What is expected: Check the records below for the word "calcular" and state how many lines contain it, replying with the number only.
━━━ Data in this exercise
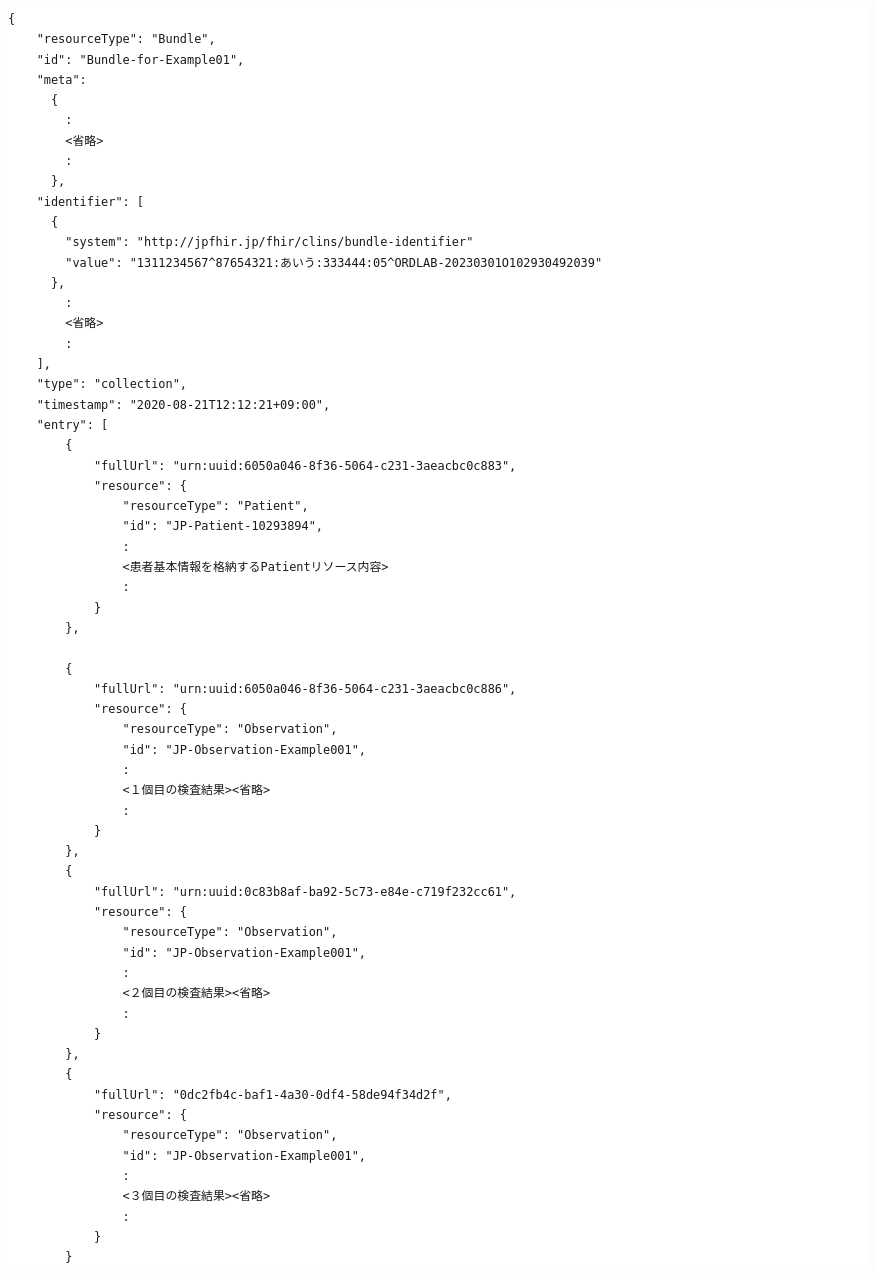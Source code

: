 
```
{
    "resourceType": "Bundle",
    "id": "Bundle-for-Example01",
    "meta": 
      {
        :
        <省略>
        :
      },
    "identifier": [
      {
        "system": "http://jpfhir.jp/fhir/clins/bundle-identifier"
        "value": "1311234567^87654321:あいう:333444:05^ORDLAB-20230301O102930492039"
      },
        :
        <省略>
        :
    ],
    "type": "collection",
    "timestamp": "2020-08-21T12:12:21+09:00",
    "entry": [
        {
            "fullUrl": "urn:uuid:6050a046-8f36-5064-c231-3aeacbc0c883",
            "resource": {
                "resourceType": "Patient",
                "id": "JP-Patient-10293894",
                :
                <患者基本情報を格納するPatientリソース内容>
                :
            }
        },

        {
            "fullUrl": "urn:uuid:6050a046-8f36-5064-c231-3aeacbc0c886",
            "resource": {
                "resourceType": "Observation",
                "id": "JP-Observation-Example001",
                :
                <１個目の検査結果><省略>
                :
            }
        },
        {
            "fullUrl": "urn:uuid:0c83b8af-ba92-5c73-e84e-c719f232cc61",
            "resource": {
                "resourceType": "Observation",
                "id": "JP-Observation-Example001",
                :
                <２個目の検査結果><省略>
                :
            }
        },
        {
            "fullUrl": "0dc2fb4c-baf1-4a30-0df4-58de94f34d2f",
            "resource": {
                "resourceType": "Observation",
                "id": "JP-Observation-Example001",
                :
                <３個目の検査結果><省略>
                :
            }
        }
```
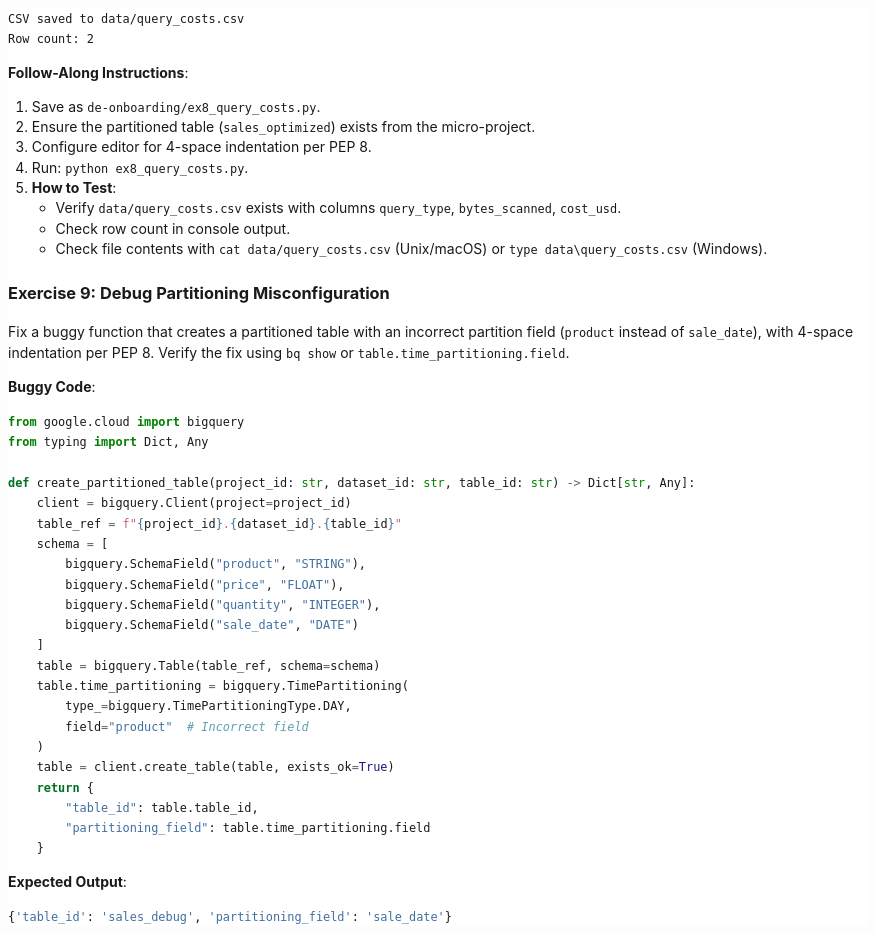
 ```
CSV saved to data/query_costs.csv
Row count: 2
```

**Follow-Along Instructions**:

1. Save as `de-onboarding/ex8_query_costs.py`.
2. Ensure the partitioned table (`sales_optimized`) exists from the micro-project.
3. Configure editor for 4-space indentation per PEP 8.
4. Run: `python ex8_query_costs.py`.
5. **How to Test**:
   - Verify `data/query_costs.csv` exists with columns `query_type`, `bytes_scanned`, `cost_usd`.
   - Check row count in console output.
   - Check file contents with `cat data/query_costs.csv` (Unix/macOS) or `type data\query_costs.csv` (Windows).

### Exercise 9: Debug Partitioning Misconfiguration

Fix a buggy function that creates a partitioned table with an incorrect partition field (`product` instead of `sale_date`), with 4-space indentation per PEP 8. Verify the fix using `bq show` or `table.time_partitioning.field`.

**Buggy Code**:

```python
from google.cloud import bigquery
from typing import Dict, Any

def create_partitioned_table(project_id: str, dataset_id: str, table_id: str) -> Dict[str, Any]:
    client = bigquery.Client(project=project_id)
    table_ref = f"{project_id}.{dataset_id}.{table_id}"
    schema = [
        bigquery.SchemaField("product", "STRING"),
        bigquery.SchemaField("price", "FLOAT"),
        bigquery.SchemaField("quantity", "INTEGER"),
        bigquery.SchemaField("sale_date", "DATE")
    ]
    table = bigquery.Table(table_ref, schema=schema)
    table.time_partitioning = bigquery.TimePartitioning(
        type_=bigquery.TimePartitioningType.DAY,
        field="product"  # Incorrect field
    )
    table = client.create_table(table, exists_ok=True)
    return {
        "table_id": table.table_id,
        "partitioning_field": table.time_partitioning.field
    }
```

**Expected Output**:

```python
{'table_id': 'sales_debug', 'partitioning_field': 'sale_date'}
```
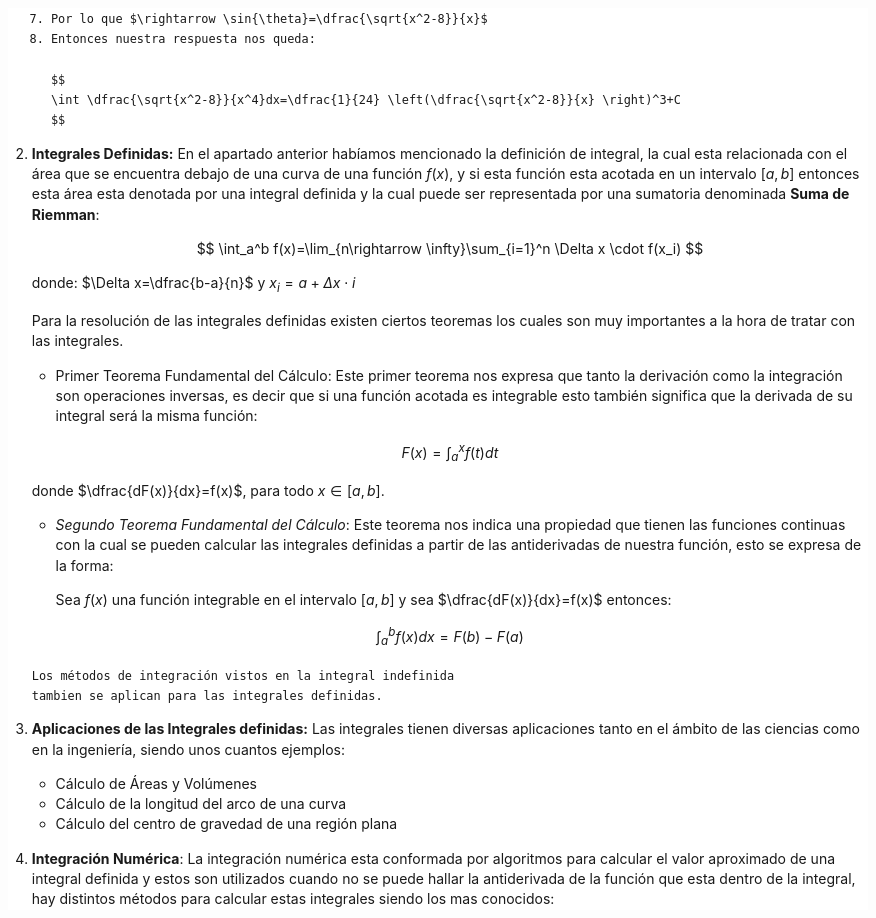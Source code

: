        7. Por lo que $\rightarrow \sin{\theta}=\dfrac{\sqrt{x^2-8}}{x}$
       8. Entonces nuestra respuesta nos queda:

          $$
          \int \dfrac{\sqrt{x^2-8}}{x^4}dx=\dfrac{1}{24} \left(\dfrac{\sqrt{x^2-8}}{x} \right)^3+C
          $$

2. **Integrales Definidas:** En el apartado anterior habíamos mencionado la definición de integral, la cual esta relacionada con el área que se encuentra debajo de una curva de una función $f(x)$, y si esta función esta acotada en un intervalo $[a,b]$ entonces esta área esta denotada por una integral definida y la cual puede ser representada por una sumatoria denominada **Suma de Riemman**:

   $$
   \int_a^b f(x)=\lim_{n\rightarrow \infty}\sum_{i=1}^n \Delta x \cdot f(x_i)
   $$

   donde: $\Delta x=\dfrac{b-a}{n}$ y $x_i=a+\Delta x \cdot i$

   Para la resolución de las integrales definidas existen ciertos teoremas los cuales son muy importantes a la hora de tratar con las integrales.

   - Primer Teorema Fundamental del Cálculo: Este primer teorema nos expresa que tanto la derivación como la integración son operaciones inversas, es decir que si una función acotada es integrable esto también significa que la derivada de su integral será la misma función:

   $$
   F(x)=\int_a^x f(t) dt
   $$

   donde $\dfrac{dF(x)}{dx}=f(x)$, para todo $x \in [a,b]$.

   - _Segundo Teorema Fundamental del Cálculo_: Este teorema nos indica una propiedad que tienen las funciones continuas con la cual se pueden calcular las integrales definidas a partir de las antiderivadas de nuestra función, esto se expresa de la forma:

     Sea $f(x)$ una función integrable en el intervalo $[a,b]$ y sea $\dfrac{dF(x)}{dx}=f(x)$ entonces:

   $$
   \int_a^b f(x)dx=F(b)-F(a)
   $$

   ```plaintext
   Los métodos de integración vistos en la integral indefinida
   tambien se aplican para las integrales definidas.
   ```

3. **Aplicaciones de las Integrales definidas:** Las integrales tienen diversas aplicaciones tanto en el ámbito de las ciencias como en la ingeniería, siendo unos cuantos ejemplos:

   - Cálculo de Áreas y Volúmenes
   - Cálculo de la longitud del arco de una curva
   - Cálculo del centro de gravedad de una región plana

<p>

4. **Integración Numérica**: La integración numérica esta conformada por algoritmos para calcular el valor aproximado de una integral definida y estos son utilizados cuando no se puede hallar la antiderivada de la función que esta dentro de la integral, hay distintos métodos para calcular estas integrales siendo los mas conocidos:
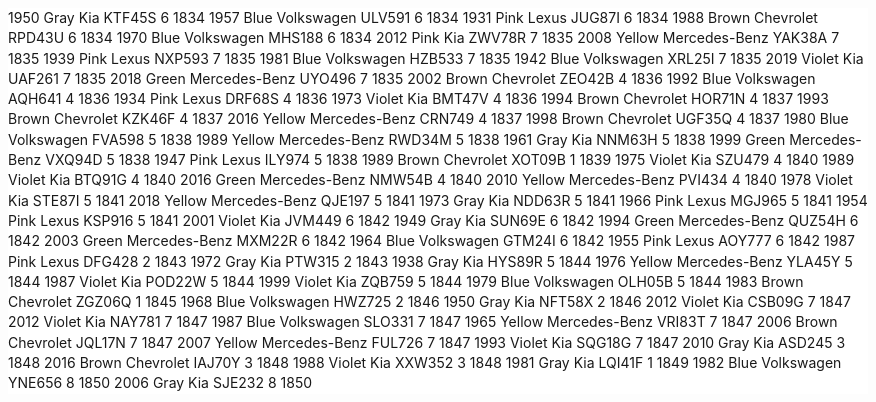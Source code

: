 1950	Gray	Kia                 	KTF45S	6	1834
1957	Blue	Volkswagen          	ULV591	6	1834
1931	Pink	Lexus               	JUG87I	6	1834
1988	Brown	Chevrolet           	RPD43U	6	1834
1970	Blue	Volkswagen          	MHS188	6	1834
2012	Pink	Kia                 	ZWV78R	7	1835
2008	Yellow	Mercedes-Benz       	YAK38A	7	1835
1939	Pink	Lexus               	NXP593	7	1835
1981	Blue	Volkswagen          	HZB533	7	1835
1942	Blue	Volkswagen          	XRL25I	7	1835
2019	Violet	Kia                 	UAF261	7	1835
2018	Green	Mercedes-Benz       	UYO496	7	1835
2002	Brown	Chevrolet           	ZEO42B	4	1836
1992	Blue	Volkswagen          	AQH641	4	1836
1934	Pink	Lexus               	DRF68S	4	1836
1973	Violet	Kia                 	BMT47V	4	1836
1994	Brown	Chevrolet           	HOR71N	4	1837
1993	Brown	Chevrolet           	KZK46F	4	1837
2016	Yellow	Mercedes-Benz       	CRN749	4	1837
1998	Brown	Chevrolet           	UGF35Q	4	1837
1980	Blue	Volkswagen          	FVA598	5	1838
1989	Yellow	Mercedes-Benz       	RWD34M	5	1838
1961	Gray	Kia                 	NNM63H	5	1838
1999	Green	Mercedes-Benz       	VXQ94D	5	1838
1947	Pink	Lexus               	ILY974	5	1838
1989	Brown	Chevrolet           	XOT09B	1	1839
1975	Violet	Kia                 	SZU479	4	1840
1989	Violet	Kia                 	BTQ91G	4	1840
2016	Green	Mercedes-Benz       	NMW54B	4	1840
2010	Yellow	Mercedes-Benz       	PVI434	4	1840
1978	Violet	Kia                 	STE87I	5	1841
2018	Yellow	Mercedes-Benz       	QJE197	5	1841
1973	Gray	Kia                 	NDD63R	5	1841
1966	Pink	Lexus               	MGJ965	5	1841
1954	Pink	Lexus               	KSP916	5	1841
2001	Violet	Kia                 	JVM449	6	1842
1949	Gray	Kia                 	SUN69E	6	1842
1994	Green	Mercedes-Benz       	QUZ54H	6	1842
2003	Green	Mercedes-Benz       	MXM22R	6	1842
1964	Blue	Volkswagen          	GTM24I	6	1842
1955	Pink	Lexus               	AOY777	6	1842
1987	Pink	Lexus               	DFG428	2	1843
1972	Gray	Kia                 	PTW315	2	1843
1938	Gray	Kia                 	HYS89R	5	1844
1976	Yellow	Mercedes-Benz       	YLA45Y	5	1844
1987	Violet	Kia                 	POD22W	5	1844
1999	Violet	Kia                 	ZQB759	5	1844
1979	Blue	Volkswagen          	OLH05B	5	1844
1983	Brown	Chevrolet           	ZGZ06Q	1	1845
1968	Blue	Volkswagen          	HWZ725	2	1846
1950	Gray	Kia                 	NFT58X	2	1846
2012	Violet	Kia                 	CSB09G	7	1847
2012	Violet	Kia                 	NAY781	7	1847
1987	Blue	Volkswagen          	SLO331	7	1847
1965	Yellow	Mercedes-Benz       	VRI83T	7	1847
2006	Brown	Chevrolet           	JQL17N	7	1847
2007	Yellow	Mercedes-Benz       	FUL726	7	1847
1993	Violet	Kia                 	SQG18G	7	1847
2010	Gray	Kia                 	ASD245	3	1848
2016	Brown	Chevrolet           	IAJ70Y	3	1848
1988	Violet	Kia                 	XXW352	3	1848
1981	Gray	Kia                 	LQI41F	1	1849
1982	Blue	Volkswagen          	YNE656	8	1850
2006	Gray	Kia                 	SJE232	8	1850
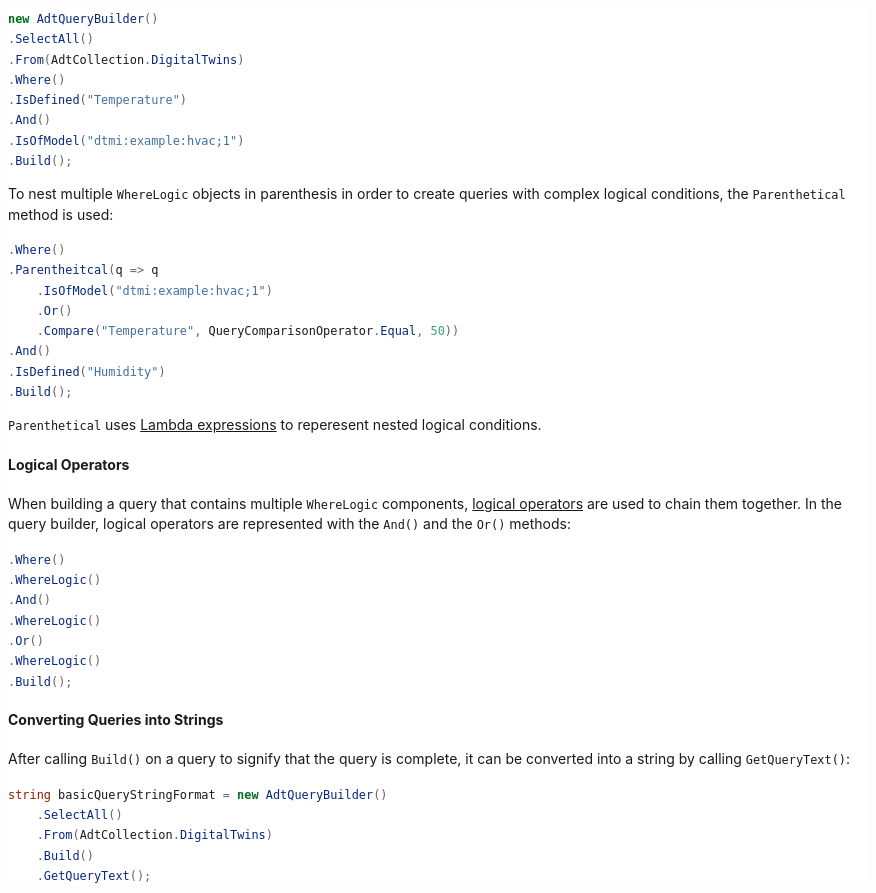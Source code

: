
 ``` C#
new AdtQueryBuilder()
.SelectAll()
.From(AdtCollection.DigitalTwins)
.Where()
.IsDefined("Temperature")
.And()
.IsOfModel("dtmi:example:hvac;1")
.Build();
```

To nest multiple `WhereLogic` objects in parenthesis in order to create queries with complex logical conditions, the `Parenthetical` method is used:

``` C#
.Where()
.Parentheitcal(q => q
    .IsOfModel("dtmi:example:hvac;1")
    .Or()
    .Compare("Temperature", QueryComparisonOperator.Equal, 50))
.And()
.IsDefined("Humidity")
.Build();
```

`Parenthetical` uses [Lambda expressions](https://docs.microsoft.com/dotnet/csharp/language-reference/operators/lambda-expressions#:~:text=Lambda%20expressions%20%28C%23%20reference%29%201%20Expression%20lambdas.%20...,lambda%20expressions.%20...%209%20C%23%20language%20specification.%20) to reperesent nested logical conditions.

#### Logical Operators

When building a query that contains multiple `WhereLogic` components, [logical operators](https://docs.microsoft.com/azure/digital-twins/reference-query-operators#logical-operators) are used to chain them together. In the query builder, logical operators are represented with the `And()` and the `Or()` methods:

``` C#
.Where()
.WhereLogic()
.And()
.WhereLogic()
.Or()
.WhereLogic()
.Build();
```

#### Converting Queries into Strings

After calling `Build()` on a query to signify that the query is complete, it can be converted into a string by calling `GetQueryText()`:

```C# Snippet:DigitalTwinsQueryBuilderToString
string basicQueryStringFormat = new AdtQueryBuilder()
    .SelectAll()
    .From(AdtCollection.DigitalTwins)
    .Build()
    .GetQueryText();
```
━━━━━━
Exercise result: 2